→ Information shown
+ + +
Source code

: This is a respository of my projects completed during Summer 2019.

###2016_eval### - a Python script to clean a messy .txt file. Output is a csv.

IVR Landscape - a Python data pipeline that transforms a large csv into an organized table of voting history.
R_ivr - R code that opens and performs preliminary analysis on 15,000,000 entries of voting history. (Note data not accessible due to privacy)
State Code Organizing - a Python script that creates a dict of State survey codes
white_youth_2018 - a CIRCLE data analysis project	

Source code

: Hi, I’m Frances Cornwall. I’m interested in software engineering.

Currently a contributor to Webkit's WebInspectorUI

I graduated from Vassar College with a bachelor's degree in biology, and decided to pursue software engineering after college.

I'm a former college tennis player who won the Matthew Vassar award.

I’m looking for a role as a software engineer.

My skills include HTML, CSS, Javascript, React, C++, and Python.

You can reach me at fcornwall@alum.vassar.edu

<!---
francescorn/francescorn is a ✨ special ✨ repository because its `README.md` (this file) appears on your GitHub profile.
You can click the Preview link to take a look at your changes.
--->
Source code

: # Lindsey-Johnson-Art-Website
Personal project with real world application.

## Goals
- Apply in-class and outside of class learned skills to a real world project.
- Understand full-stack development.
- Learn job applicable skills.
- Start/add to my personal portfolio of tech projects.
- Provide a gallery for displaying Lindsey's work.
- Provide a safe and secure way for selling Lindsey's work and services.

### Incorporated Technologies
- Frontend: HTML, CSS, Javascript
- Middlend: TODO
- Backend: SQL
+ + +
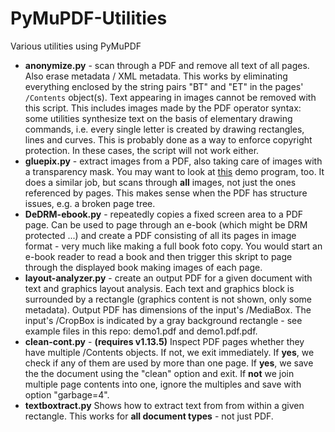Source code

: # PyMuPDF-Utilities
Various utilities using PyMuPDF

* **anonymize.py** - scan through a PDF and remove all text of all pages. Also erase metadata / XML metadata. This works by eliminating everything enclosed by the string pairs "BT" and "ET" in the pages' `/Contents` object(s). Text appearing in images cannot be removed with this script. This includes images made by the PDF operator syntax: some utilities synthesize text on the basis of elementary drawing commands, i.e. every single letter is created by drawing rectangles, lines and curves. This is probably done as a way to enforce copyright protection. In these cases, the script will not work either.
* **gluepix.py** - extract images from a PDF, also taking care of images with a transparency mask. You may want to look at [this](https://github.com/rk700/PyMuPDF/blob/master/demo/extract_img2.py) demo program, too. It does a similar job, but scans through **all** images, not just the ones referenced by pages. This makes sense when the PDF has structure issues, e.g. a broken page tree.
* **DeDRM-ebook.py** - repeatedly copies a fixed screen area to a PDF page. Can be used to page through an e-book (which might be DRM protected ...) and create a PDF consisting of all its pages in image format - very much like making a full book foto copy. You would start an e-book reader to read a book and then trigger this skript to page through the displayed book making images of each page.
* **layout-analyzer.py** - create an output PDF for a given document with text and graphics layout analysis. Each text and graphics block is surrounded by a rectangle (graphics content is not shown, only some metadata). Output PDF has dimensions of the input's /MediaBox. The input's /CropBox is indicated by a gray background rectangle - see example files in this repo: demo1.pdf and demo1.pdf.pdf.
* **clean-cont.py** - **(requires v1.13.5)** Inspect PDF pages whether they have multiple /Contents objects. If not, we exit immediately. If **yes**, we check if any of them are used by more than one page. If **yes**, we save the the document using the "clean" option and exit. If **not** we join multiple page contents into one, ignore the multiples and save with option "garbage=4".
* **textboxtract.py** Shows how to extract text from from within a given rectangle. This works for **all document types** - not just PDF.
+ + +
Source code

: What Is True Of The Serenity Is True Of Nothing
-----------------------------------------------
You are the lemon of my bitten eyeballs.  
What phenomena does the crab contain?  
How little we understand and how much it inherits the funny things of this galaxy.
+ + +
→ What to work on
Return a word-for-word copy of the lines above from the one holding "I graduated from" through the one holding "- Understand full-stack development.", with both of them included and nothing besides.

→ Expected answer
I graduated from Vassar College with a bachelor's degree in biology, and decided to pursue software engineering after college.

I'm a former college tennis player who won the Matthew Vassar award.

I’m looking for a role as a software engineer.

My skills include HTML, CSS, Javascript, React, C++, and Python.

You can reach me at fcornwall@alum.vassar.edu

<!---
francescorn/francescorn is a ✨ special ✨ repository because its `README.md` (this file) appears on your GitHub profile.
You can click the Preview link to take a look at your changes.
--->
Source code

: # Lindsey-Johnson-Art-Website
Personal project with real world application.

## Goals
- Apply in-class and outside of class learned skills to a real world project.
- Understand full-stack development.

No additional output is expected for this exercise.